Before the mid-1800s, people didn’t understand what caused disease. They didn’t have vaccines or antibiotics to protect them. Millions of people died from infectious diseases. Smallpox was one of the deadliest diseases.
An English doctor, Edward Jenner, noticed that women who milked cows, known as milk maids, sometimes caught cowpox, a less serious disease that is related to smallpox.
The milk maids who caught cowpox never seemed to get smallpox. Jenner wondered if there was a connection. He scraped the pus from a cowpox blister onto the arm of a small boy, James Phipps. A few weeks later, the doctor exposed the boy to smallpox. The boy didn’t become sick because his body had formed a defense against smallpox after being exposed to cowpox. This was the first vaccination.
Fun Facts about Disease Fighters, Germs and Bacteria for Kids
- Ignaz Semmelweis, a doctor working in Vienna, asked nurses and doctors to wash their hands. He didn’t know that germs were spread on our hands, but he had noticed that when medical students treated women in labor after handling the dead, the women often got sick and died. Many people laughed at him. We now know he was right. Hand washing saves lives.

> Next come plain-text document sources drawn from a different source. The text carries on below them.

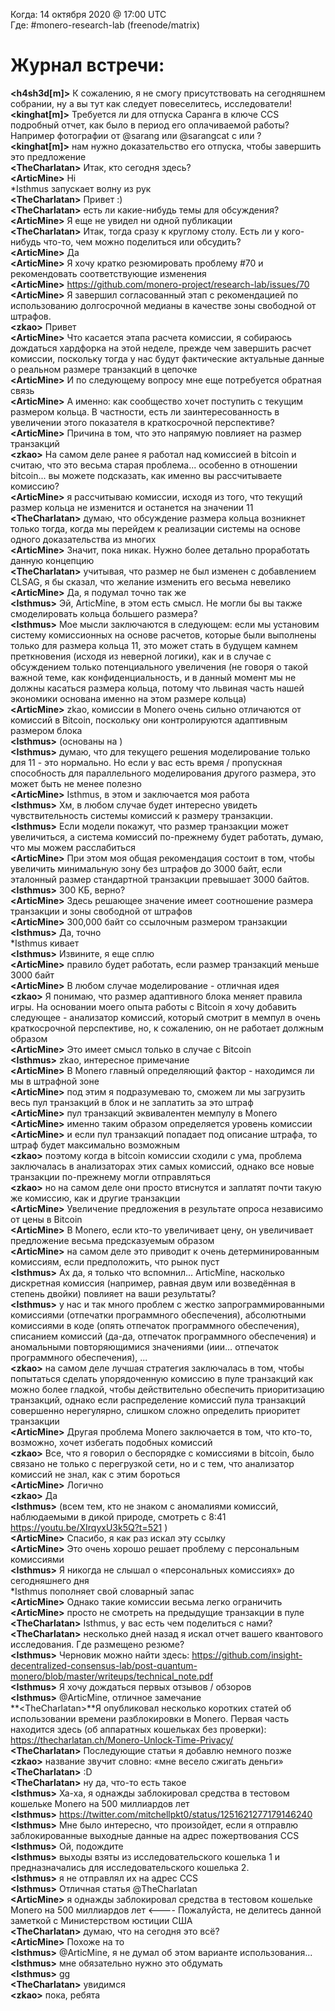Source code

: Когда: 14 октября 2020 @ 17:00 UTC  
Где: #monero-research-lab (freenode/matrix)

# Журнал встречи:

**\<h4sh3d[m]\>** К сожалению, я не смогу присутствовать на сегодняшнем собрании, ну а вы тут как следует повеселитесь, исследователи!  
**\<kinghat[m]\>** Требуется ли для отпуска Саранга в ключе CCS подробный отчет, как было в период его оплачиваемой работы? Например фотографии от @sarang или @sarangcat с или ️?  
**\<kinghat[m]\>** нам нужно доказательство его отпуска, чтобы завершить это предложение  
**\<TheCharlatan\>** Итак, кто сегодня здесь?  
**\<ArticMine\>** Hi  
*Isthmus запускает волну из рук  
**\<TheCharlatan\>** Привет :)  
**\<TheCharlatan\>** есть ли какие-нибудь темы для обсуждения?  
**\<ArticMine\>** Я еще не увидел ни одной публикации  
**\<TheCharlatan\>** Итак, тогда сразу к круглому столу. Есть ли у кого-нибудь что-то, чем можно поделиться или обсудить?  
**\<ArticMine\>** Да  
**\<ArticMine\>** Я хочу кратко резюмировать проблему #70 и рекомендовать соответствующие изменения  
**\<ArticMine\>** https://github.com/monero-project/research-lab/issues/70  
**\<ArticMine\>** Я завершил согласованный этап с рекомендацией по использованию долгосрочной медианы в качестве зоны свободной от штрафов.  
**\<zkao\>** Привет  
**\<ArticMine\>** Что касается этапа расчета комиссии, я собираюсь дождаться хардфорка на этой неделе, прежде чем завершить расчет комиссии, поскольку тогда у нас будут фактические актуальные данные о реальном размере транзакций в цепочке  
**\<ArticMine\>** И по следующему вопросу мне еще потребуется обратная связь  
**\<ArticMine\>** А именно: как сообщество хочет поступить с текущим размером кольца. В частности, есть ли заинтересованность в увеличении этого показателя в краткосрочной перспективе?  
**\<ArticMine\>** Причина в том, что это напрямую повлияет на размер транзакций  
**\<zkao\>** На самом деле ранее я работал над комиссией в bitcoin и считаю, что это весьма старая проблема... особенно в отношении bitcoin... вы можете подсказать, как именно вы рассчитываете комиссию?  
**\<ArticMine\>** я рассчитываю комиссии, исходя из того, что текущий размер кольца не изменится и останется на значении 11  
**\<TheCharlatan\>** думаю, что обсуждение размера кольца возникнет только тогда, когда мы перейдем к реализации системы на основе одного доказательства из многих  
**\<ArticMine\>** Значит, пока никак. Нужно более детально проработать данную концепцию  
**\<TheCharlatan\>** учитывая, что размер не был изменен с добавлением CLSAG, я бы сказал, что желание изменить его весьма невелико  
**\<ArticMine\>** Да, я подумал точно так же  
**\<Isthmus\>** Эй, ArticMine, в этом есть смысл. Не могли бы вы также cмоделировать кольца большего размера?  
**\<Isthmus\>** Мое мысли заключаются в следующем: если мы установим систему комиссионных на основе расчетов, которые были выполнены только для размера кольца 11, это может стать в будущем камнем преткновения (исходя из неверной логики), как и в случае с обсуждением только потенциального увеличения (не говоря о такой важной теме, как конфиденциальность, и в данный момент мы не должны касаться размера кольца, потому что львиная часть нашей экономики основана именно на этом размере кольца)  
**\<ArticMine\>** zkao, комиссии в Monero очень сильно отличаются от комиссий в Bitcoin, поскольку они контролируются адаптивным размером блока  
**\<Isthmus\>** (основаны на <txn size>)  
**\<Isthmus\>** думаю, что для текущего решения моделирование только для 11 - это нормально. Но если у вас есть время / пропускная способность для параллельного моделирования другого размера, это может быть не менее полезно  
**\<ArticMine\>** Isthmus, в этом и заключается моя работа  
**\<Isthmus\>** Хм, в любом случае будет интересно увидеть чувствительность системы комиссий к размеру транзакции.  
**\<Isthmus\>** Если модели покажут, что размер транзакции может увеличиться, а система комиссий по-прежнему будет работать, думаю, что мы можем расслабиться  
**\<ArticMine\>** При этом моя общая рекомендация состоит в том, чтобы увеличить минимальную зону без штрафов до 3000 байт, если эталонный размер стандартной транзакции превышает 3000 байтов.  
**\<Isthmus\>** 300 КБ, верно?  
**\<ArticMine\>** Здесь решающее значение имеет соотношение размера транзакции и зоны свободной от штрафов  
**\<ArticMine\>** 300,000 байт со ссылочным размером транзакции  
**\<Isthmus\>** Да, точно  
*Isthmus кивает  
**\<Isthmus\>** Извините, я еще сплю  
**\<ArticMine\>** правило будет работать, если размер транзакций меньше 3000 байт  
**\<ArticMine\>** В любом случае моделирование - отличная идея  
**\<zkao\>** Я понимаю, что размер адаптивного блока меняет правила игры. На основании моего опыта работы с Bitcoin я хочу добавить следующее - анализатор комиссий, который смотрит в мемпул в очень краткосрочной перспективе, но, к сожалению, он не работает должным образом  
**\<ArticMine\>** Это имеет смысл только в случае с Bitcoin  
**\<Isthmus\>** zkao, интересное примечание  
**\<ArticMine\>** В Monero главный определяющий фактор - находимся ли мы в штрафной зоне  
**\<ArticMine\>** под этим я подразумеваю то, cможем ли мы загрузить весь пул транзакций в блок и не заплатить за это штраф  
**\<ArticMine\>** пул транзакций эквивалентен мемпулу в Monero  
**\<ArticMine\>** именно таким образом определяется уровень комиссии  
**\<ArticMine\>** и если пул транзакций попадает под описание штрафа, то штраф будет максимально возможным  
**\<zkao\>** поэтому когда в bitcoin комиссии сходили с ума, проблема заключалась в анализаторах этих самых комиссий, однако все новые транзакции по-прежнему могли отправляться  
**\<zkao\>** но на самом деле они просто втиснутся и заплатят почти такую же комиссию, как и другие транзакции  
**\<ArticMine\>** Увеличение предложения в результате опроса независимо от цены в Bitcoin  
**\<ArticMine\>** В Monero, если кто-то увеличивает цену, он увеличивает предложение весьма предсказуемым образом  
**\<ArticMine\>** на самом деле это приводит к очень детерминированным комиссиям, если предположить, что рынок пуст  
**\<Isthmus\>** Ах да, я только что вспомнил... ArticMine, насколько дискретная комиссия (например, равная двум или возведённая в степень двойки) повлияет на ваши результаты?  
**\<Isthmus\>** у нас и так много проблем с жестко запрограммированными комиссиями (отпечатки программного обеспечения), абсолютными комиссиями в коде (опять отпечаток программного обеспечения), списанием комиссий (да-да, отпечаток программного обеспечения) и аномальными повторяющимися значениями (иии… отпечаток программного обеспечения), ...  
**\<zkao\>** на самом деле лучшая стратегия заключалась в том, чтобы попытаться сделать упорядоченную комиссию в пуле транзакций как можно более гладкой, чтобы действительно обеспечить приоритизацию транзакций, однако если распределение комиссий пула транзакций совершенно нерегулярно, слишком сложно определить приоритет транзакции  
**\<ArticMine\>** Другая проблема Monero заключается в том, что кто-то, возможно, хочет избегать подобных комиссий  
**\<zkao\>** Все, что я говорил о беспорядке с комиссиями в bitcoin, было связано не только с перегрузкой сети, но и с тем, что анализатор комиссий не знал, как с этим бороться  
**\<ArticMine\>** Логично  
**\<zkao\>** Да  
**\<Isthmus\>** (всем тем, кто не знаком с аномалиями комиссий, наблюдаемыми в дикой природе, смотреть с 8:41 https://youtu.be/XIrqyxU3k5Q?t=521 )  
**\<ArticMine\>** Спасибо, я как раз искал эту ссылку  
**\<ArticMine\>** Это очень хорошо решает проблему с персональным комиссиями  
**\<Isthmus\>** Я никогда не слышал о «персональных комиссиях» до сегодняшнего дня  
*Isthmus пополняет свой словарный запас  
**\<ArticMine\>** Однако такие комиссии весьма легко ограничить  
**\<ArticMine\>** просто не смотреть на предыдущие транзакции в пуле  
**\<TheCharlatan\>** Isthmus, у вас есть чем поделиться с нами?  
**\<TheCharlatan\>** несколько дней назад я искал отчет вашего квантового исследования. Где размещено резюме?  
**\<Isthmus\>** Черновик можно найти здесь: https://github.com/insight-decentralized-consensus-lab/post-quantum-monero/blob/master/writeups/technical_note.pdf  
**\<Isthmus\>** Я хочу дождаться первых отзывов / обзоров  
**\<Isthmus\>** @ArticMine, отличное замечание  
**\<TheCharlatan\>**Я опубликовал несколько коротких статей об использовании времени разблокировки в Monero. Первая часть находится здесь (об аппаратных кошельках без проверки): https://thecharlatan.ch/Monero-Unlock-Time-Privacy/  
**\<TheCharlatan\>** Последующие статьи я добавлю немного позже  
**\<zkao\>** название звучит словно: «мне весело сжигать деньги»  
**\<TheCharlatan\>** :D  
**\<TheCharlatan\>** ну да, что-то есть такое  
**\<Isthmus\>** Ха-ха, я однажды заблокировал средства в тестовом кошельке Monero на 500 миллиардов лет  
**\<Isthmus\>** https://twitter.com/mitchellpkt0/status/1251621277179146240  
**\<Isthmus\>** Мне было интересно, что произойдет, если я отправлю заблокированные выходные данные на адрес пожертвования CCS  
**\<Isthmus\>** Ой, подождите  
**\<Isthmus\>** выходы взяты из исследовательского кошелька 1 и предназначались для исследовательского кошелька 2.  
**\<Isthmus\>** я не отправлял их на адрес CCS  
**\<Isthmus\>** Отличная статья @TheCharlatan  
**\<ArticMine\>** <Isthmus> я однажды заблокировал средства в тестовом кошельке Monero на 500 миллиардов лет <---- Пожалуйста, не делитесь данной заметкой с Министерством юстиции США  
**\<TheCharlatan\>** думаю, что на сегодня это всё?  
**\<ArticMine\>** Похоже на то  
**\<Isthmus\>** @ArticMine, я не думал об этом варианте использования...  
**\<Isthmus\>** мне обязательно нужно это обдумать  
**\<Isthmus\>** gg  
**\<TheCharlatan\>** увидимся  
**\<zkao\>** пока, ребята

- Louis Pasteur and Robert Koch discovered the idea that germs cause disease in the 1860s. Thank goodness!
- An English surgeon, Joseph Lister, used carbolic acid to sterilize tools and equipment during surgeries in the 1860s. Today, all medical equipment is kept very clean.
- At home, people today use antiseptics to clean their homes and kill germs.
- In 1928, Alexander Fleming discovered that the fungus Penicillium kills bacteria. Penicillin was the first antibiotic.
Disease Fighter Vocabulary
- Vaccine: a tiny, neutralized portion of the bacteria that causes a specific disease. When injected in the body, it causes the body to form defenses against the bacteria.
- Defense: protection
- Blister: pus-filled bump
- Sterilize: kill germs, clean
Learn More about the Disease Fighters Germs and Bacteria
Watch this video about vaccines and how these work:
Disease Fighter Q&A
Question: Were the scientists who discovered germ theory respected?
Answer: They were often ridiculed and treated badly. They worked very hard. Their work might not be as exciting as say, an explorer’s or astronauts, but they are heroes. Millions of lives have been saved because of their discoveries.